Like many people out there in Internetland, I get several news feeds, but, one of my favorites is one that sends me Blue posts from Blizzard developers. Buried within one of the posts over the weekend was this juicy little tidbit:
Now Naxx was designed to be easy, and Ulduar isn't going to be alot
harder. Hard modes on the bosses though are designed to be very hard.
I'll be honest here. I really, reallly, really hoped that this next tier of raiding would actually bring out some challenges. Specifically, I wished that Ulduar would have encounters that would force individual players to get better or encounters that really punish players who have developed bad habits, because the last 9 months have been nothing but an AOE faceroll fest.
I had a pretty good discussion with a raider friend last night with regards to the concept of Progression raiding and WoW's history. The interesting part of this conversation is that this friend jumped into WoW right as TBC was ending, so the only raiding that raider friend had experienced was what I consider the bastardized version of WoW raiding: AOEing mobs down, no focus fire on adds, no CC's, and no penalties for plain being in the wrong place or doing the wrong thing.

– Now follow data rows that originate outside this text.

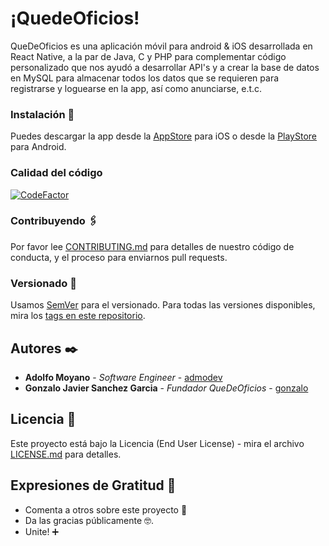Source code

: # ¡QuedeOficios!

QueDeOficios es una aplicación móvil para android & iOS desarrollada en React Native, a la par de Java, C y PHP para complementar código personalizado que nos ayudó a desarrollar API's y a crear la base de datos en MySQL para almacenar todos los datos que se requieren para registrarse y loguearse en la app, así como anunciarse, e.t.c.

### Instalación 🔧

Puedes descargar la app desde la [AppStore](https://www.apple.com/ios/app-store/) para iOS o desde la [PlayStore](https://play.google.com/store?hl=es_AR) para Android.

### Calidad del código

[![CodeFactor](https://www.codefactor.io/repository/github/admodev/quedeoficios/badge)](https://www.codefactor.io/repository/github/admodev/quedeoficios)

### Contribuyendo 🖇️

Por favor lee [CONTRIBUTING.md](https://gist.github.com/admodev/contributingtoquedeoficios) para detalles de nuestro código de conducta, y el proceso para enviarnos pull requests.

### Versionado 📌

Usamos [SemVer](http://semver.org/) para el versionado. Para todas las versiones disponibles, mira los [tags en este repositorio](https://github.com/admodev/quedeoficios/tags).

## Autores ✒️

- **Adolfo Moyano** - _Software Engineer_ - [admodev](https://github.com/admodev)
- **Gonzalo Javier Sanchez Garcia** - _Fundador QueDeOficios_ - [gonzalo](#gonzalo)

## Licencia 📄

Este proyecto está bajo la Licencia (End User License) - mira el archivo [LICENSE.md](LICENSE.md) para detalles.

## Expresiones de Gratitud 🎁

- Comenta a otros sobre este proyecto 📢
- Da las gracias públicamente 🤓.
- Unite! ➕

The closest comparison, when trying to explain pre-Boss nerf TBC and Classic raiding, was to say, "It's was like doing a Heroic 5 man a few days after hitting 80. You have to CC, you have watch your mana, and you have to pray everyone does their role properly", and even then, I don't think my description conveyed the gut sense of what I was trying to get across because even now, in the first tier of LK raiding, no one uses cc in Heroics. First tier! We're not even at the equivalent of SSC/TK/ZA yet!

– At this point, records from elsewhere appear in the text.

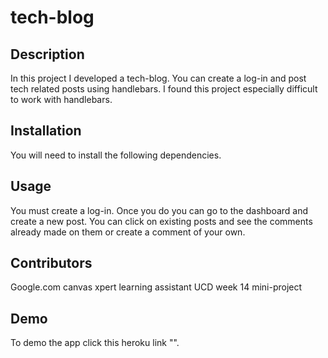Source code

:# tech-blog

## Description
In this project I developed a tech-blog. You can create a log-in and post tech related posts using handlebars. I found this project especially difficult to work with handlebars.

## Installation 
You will need to install the following dependencies.


## Usage
You must create a log-in. Once you do you can go to the dashboard and create a new post.
You can click on existing posts and see the comments already made on them or create a comment of your own.

## Contributors
Google.com 
canvas xpert learning assistant
UCD week 14 mini-project

## Demo
To demo the app click this heroku link "".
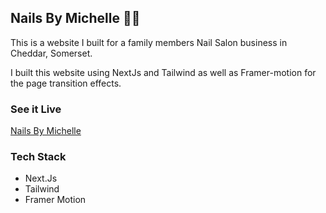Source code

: ## Nails By Michelle 💅🏼

This is a website I built for a family members Nail Salon business in Cheddar, Somerset.

I built this website using NextJs and Tailwind as well as Framer-motion for the page transition effects.

### See it Live
[Nails By Michelle](https://nails-by-michelle.netlify.app/)

### Tech Stack
- Next.Js
- Tailwind
- Framer Motion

So what am I really trying to get at?
Upon reading that above quote, I felt like Blizzard was sucking all the uniqueness out of being a raider. Yes, I realize that millions of people play this game and millions of people raid every day so being a raider isn't unique in the sense of actually being one of a kind. However, in past years, clearing middle tier raid content started to separate the wheat from the chaff. Having the guild organization and the dedication to complete such content was special and was reasonably unique. It meant you were above being a UBRS/Kara guild, and those of us who have been around that long, know the drudgery of never moving up.

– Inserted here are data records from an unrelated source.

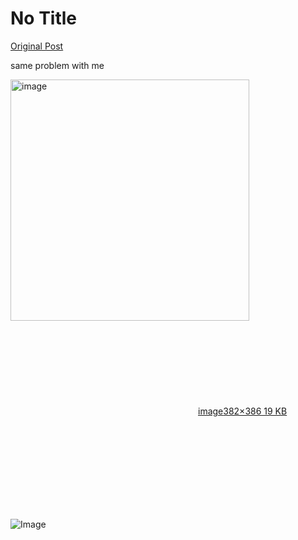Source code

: # No Title

[Original Post](https://discourse.onlinedegree.iitm.ac.in/t/169369/2)

<p>same problem with  me<br>
<div class="lightbox-wrapper"><a class="lightbox" href="https://europe1.discourse-cdn.com/flex013/uploads/iitm/original/3X/6/3/63cef97db246dc78e24de98165728e4f0e9eb07d.png" data-download-href="/uploads/short-url/eeWI3n3Av2zdEzHI7BwAF65PcJL.png?dl=1" title="image" rel="noopener nofollow ugc"><img src="https://europe1.discourse-cdn.com/flex013/uploads/iitm/original/3X/6/3/63cef97db246dc78e24de98165728e4f0e9eb07d.png" alt="image" data-base62-sha1="eeWI3n3Av2zdEzHI7BwAF65PcJL" width="382" height="386"><div class="meta"><svg class="fa d-icon d-icon-far-image svg-icon" aria-hidden="true"><use href="#far-image"></use></svg><span class="filename">image</span><span class="informations">382×386 19 KB</span><svg class="fa d-icon d-icon-discourse-expand svg-icon" aria-hidden="true"><use href="#discourse-expand"></use></svg></div></a></div></p>

![Image](https://europe1.discourse-cdn.com/flex013/uploads/iitm/original/3X/6/3/63cef97db246dc78e24de98165728e4f0e9eb07d.png)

The drudgery of being in blues did do something positive though, it forced people to become more social. Small groups of friends created small guild alliances to raid high level content, people went out of their way to get to know others so that they could get raid invites if a more organized guild had openings in the runs, and being in a guild was a pretty big goal for everyone. Right now, on most servers, you can pug everything. You don't have to know anyone. You don't have to have many contacts. You don't have to be in a guild.
I often proclaimed in TBC, when I ran a guild, that "the real challenge to raiding didn't have anything to do with raiding". The real challenge was organizing 30+ people to move in the same direction instead of like 30 retarded lemmings, each following no one off a cliff. I found through trial and error that one way to bring people together is to have a group goal. Something people can get excited about. Raid bosses tend to bring that out in people, especially if they can't win the encounter through faceroll, because motivated players will take it upon their selves to work as a group to 'solve' the issues as to why they're not succeeding.
I may be jumping the gun in a big way here, but when a developer says that the new content won't be much harder, I see a lost opportunity for guild unity and more of a 'gravy train for epics' for a bunch of strangers.
Is there a PvP bent to this? You know me. Of course there is.
When PvE content becomes too easy, two things happen: 1) casual players avoid PvP. If its easier to get phat lewtz from pugging Naxx, they'll do it. 2) Since everyone is an End Game Raider, PvP burst damage becomes much harder to manage and PvP specific gear becomes much harder to itemize. Imagine that you're back in the second week of Season 3 and every Rogue you fight has Warglaives. That's what it's been like to fight vs many teams earlier this season.
I can't say I agree with this decision to tune Ulduar so that it "isn't going to be alot harder", but we'll see just how much of that ends up being true.